According to research presented at the 2016 American Urological Association annual meeting, the average age of death for professional male bodybuilders in one study was 47.7 years. This information helps shed light on the serious health risks associated with the extreme practices sometimes employed in competitive bodybuilding.

Quick Summary

The life expectancy of professional bodybuilders is significantly lower than the general population due to a combination of performance-enhancing drug use, extreme dieting, and intense training regimens. Factors like heart strain, substance abuse, and drastic weight fluctuations contribute to this increased mortality risk.

Key Points

  • Lower Average Lifespan: Professional male bodybuilders have a significantly lower average age of death compared to the general male population, with studies citing figures around 45-47.7 years.

  • Drug Use is a Major Factor: The use of anabolic steroids, HGH, and other PEDs among competitive bodybuilders contributes heavily to increased mortality, primarily due to severe cardiovascular strain and organ damage.

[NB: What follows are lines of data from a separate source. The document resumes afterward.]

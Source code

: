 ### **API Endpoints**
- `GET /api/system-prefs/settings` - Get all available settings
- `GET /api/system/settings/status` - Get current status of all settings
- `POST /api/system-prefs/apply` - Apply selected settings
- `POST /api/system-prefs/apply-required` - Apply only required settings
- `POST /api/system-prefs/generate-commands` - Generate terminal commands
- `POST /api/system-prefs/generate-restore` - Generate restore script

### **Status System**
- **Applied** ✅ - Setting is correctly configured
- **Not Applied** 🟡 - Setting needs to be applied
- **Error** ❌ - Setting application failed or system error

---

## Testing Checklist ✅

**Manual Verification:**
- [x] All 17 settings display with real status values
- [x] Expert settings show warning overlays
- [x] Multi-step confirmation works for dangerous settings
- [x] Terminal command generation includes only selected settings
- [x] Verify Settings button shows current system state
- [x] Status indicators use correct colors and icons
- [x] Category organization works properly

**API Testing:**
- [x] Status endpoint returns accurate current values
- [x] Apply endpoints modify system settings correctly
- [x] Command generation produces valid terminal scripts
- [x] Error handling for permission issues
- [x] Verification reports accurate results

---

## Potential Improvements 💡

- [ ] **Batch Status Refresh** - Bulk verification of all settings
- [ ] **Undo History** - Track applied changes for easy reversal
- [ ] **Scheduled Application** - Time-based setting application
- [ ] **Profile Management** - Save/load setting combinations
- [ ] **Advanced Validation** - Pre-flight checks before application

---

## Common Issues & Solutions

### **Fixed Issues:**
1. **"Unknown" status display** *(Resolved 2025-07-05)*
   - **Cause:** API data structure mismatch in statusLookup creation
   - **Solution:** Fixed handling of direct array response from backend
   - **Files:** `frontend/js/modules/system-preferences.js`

  • Heart Health is a Concern: The excess muscle mass and drug use can lead to serious cardiac issues, including heart enlargement and a heightened risk of sudden cardiac death, which is a leading cause of death in this population.

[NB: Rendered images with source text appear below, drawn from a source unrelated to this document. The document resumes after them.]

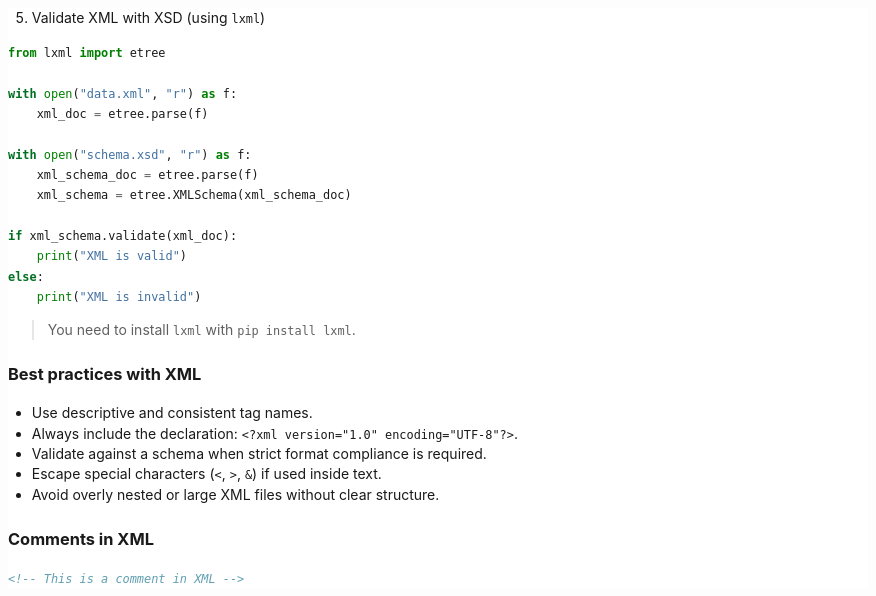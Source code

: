5. Validate XML with XSD (using `lxml`)
```python
from lxml import etree

with open("data.xml", "r") as f:
    xml_doc = etree.parse(f)

with open("schema.xsd", "r") as f:
    xml_schema_doc = etree.parse(f)
    xml_schema = etree.XMLSchema(xml_schema_doc)

if xml_schema.validate(xml_doc):
    print("XML is valid")
else:
    print("XML is invalid")
```
> You need to install `lxml` with `pip install lxml`.

### Best practices with XML
- Use descriptive and consistent tag names.
- Always include the declaration: `<?xml version="1.0" encoding="UTF-8"?>`.
- Validate against a schema when strict format compliance is required.
- Escape special characters (`<`, `>`, `&`) if used inside text.
- Avoid overly nested or large XML files without clear structure.

### Comments in XML
```xml
<!-- This is a comment in XML -->
```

  • Extreme Diets are Dangerous: Pre-competition practices like severe caloric restriction and dehydration are detrimental to health, affecting hormonal balance and electrolyte levels in dangerous ways.

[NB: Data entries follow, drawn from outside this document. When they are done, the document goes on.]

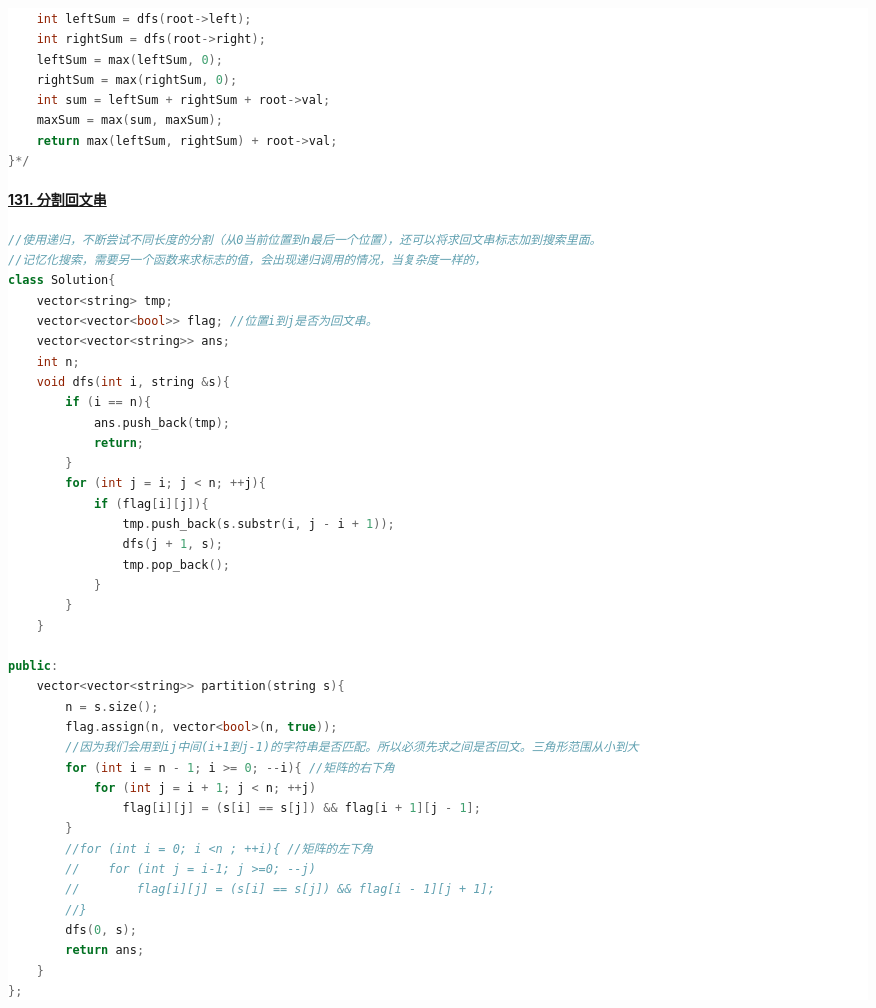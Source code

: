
 ```c++
    int leftSum = dfs(root->left);
    int rightSum = dfs(root->right);
    leftSum = max(leftSum, 0);
    rightSum = max(rightSum, 0);
    int sum = leftSum + rightSum + root->val;
    maxSum = max(sum, maxSum);
    return max(leftSum, rightSum) + root->val;
}*/
```



#### [131. 分割回文串](https://leetcode-cn.com/problems/palindrome-partitioning/)

```c++
//使用递归，不断尝试不同长度的分割（从0当前位置到n最后一个位置），还可以将求回文串标志加到搜索里面。
//记忆化搜索，需要另一个函数来求标志的值，会出现递归调用的情况，当复杂度一样的，
class Solution{
    vector<string> tmp;
    vector<vector<bool>> flag; //位置i到j是否为回文串。
    vector<vector<string>> ans;
    int n;
    void dfs(int i, string &s){
        if (i == n){
            ans.push_back(tmp);
            return;
        }
        for (int j = i; j < n; ++j){
            if (flag[i][j]){
                tmp.push_back(s.substr(i, j - i + 1));
                dfs(j + 1, s);
                tmp.pop_back();
            }
        }
    }

public:
    vector<vector<string>> partition(string s){
        n = s.size();
        flag.assign(n, vector<bool>(n, true));
        //因为我们会用到ij中间(i+1到j-1)的字符串是否匹配。所以必须先求之间是否回文。三角形范围从小到大
        for (int i = n - 1; i >= 0; --i){ //矩阵的右下角
            for (int j = i + 1; j < n; ++j)
                flag[i][j] = (s[i] == s[j]) && flag[i + 1][j - 1];
        }
        //for (int i = 0; i <n ; ++i){ //矩阵的左下角
        //    for (int j = i-1; j >=0; --j)
        //        flag[i][j] = (s[i] == s[j]) && flag[i - 1][j + 1];
        //}
        dfs(0, s);
        return ans;
    }
};
```
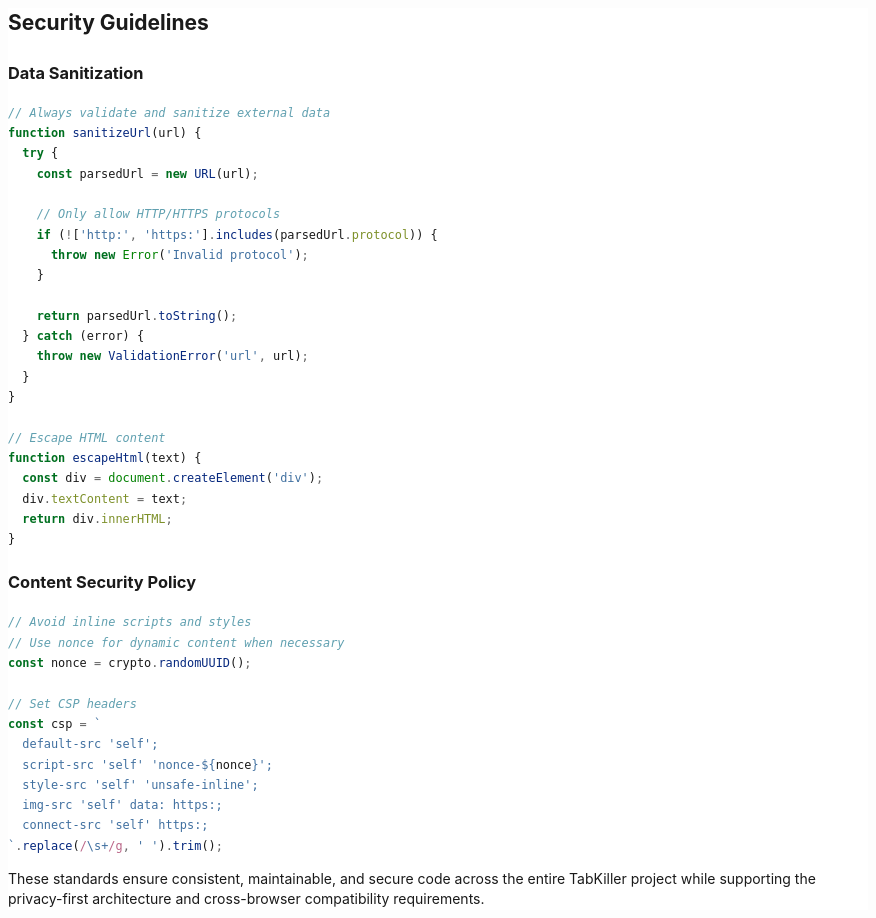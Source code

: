 ## Security Guidelines

### Data Sanitization
```javascript
// Always validate and sanitize external data
function sanitizeUrl(url) {
  try {
    const parsedUrl = new URL(url);
    
    // Only allow HTTP/HTTPS protocols
    if (!['http:', 'https:'].includes(parsedUrl.protocol)) {
      throw new Error('Invalid protocol');
    }
    
    return parsedUrl.toString();
  } catch (error) {
    throw new ValidationError('url', url);
  }
}

// Escape HTML content
function escapeHtml(text) {
  const div = document.createElement('div');
  div.textContent = text;
  return div.innerHTML;
}
```

### Content Security Policy
```javascript
// Avoid inline scripts and styles
// Use nonce for dynamic content when necessary
const nonce = crypto.randomUUID();

// Set CSP headers
const csp = `
  default-src 'self';
  script-src 'self' 'nonce-${nonce}';
  style-src 'self' 'unsafe-inline';
  img-src 'self' data: https:;
  connect-src 'self' https:;
`.replace(/\s+/g, ' ').trim();
```

These standards ensure consistent, maintainable, and secure code across the entire TabKiller project while supporting the privacy-first architecture and cross-browser compatibility requirements.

  • Natural Bodybuilding is Different: Moderate, drug-free weight training offers substantial health benefits and is linked to improved longevity, a stark contrast to the risks associated with the professional, drug-enhanced side of the sport.

  • Long-term Effects of Weight Cycling: The continuous process of bulking and cutting can negatively impact metabolism, blood pressure, and overall cardiovascular health.

In This Article

The Surprising Reality of Bodybuilder Longevity

While popular perception often associates bodybuilding with peak physical health, the reality for competitive bodybuilders, especially professionals, tells a different story. The pursuit of an extreme physique can place immense stress on the body, leading to a higher risk of premature death compared to the average individual.

Scientific Studies on Bodybuilder Mortality

Multiple studies have investigated the mortality rates within the bodybuilding community. A significant 2016 study, for instance, analyzed the mortality data of professional male bodybuilders who competed between 1948 and 2014. The findings revealed a disturbing trend: a mean age of death of 47.7 years, a figure notably lower than the age-matched general population. Just recently in May 2025, another large-scale study confirmed that male bodybuilders face a higher risk of sudden cardiac death, especially those who compete professionally, with an average age at death of 45 years in one cohort. These studies highlight that the risks associated with the sport have persisted over time, raising serious concerns for both current and aspiring competitors.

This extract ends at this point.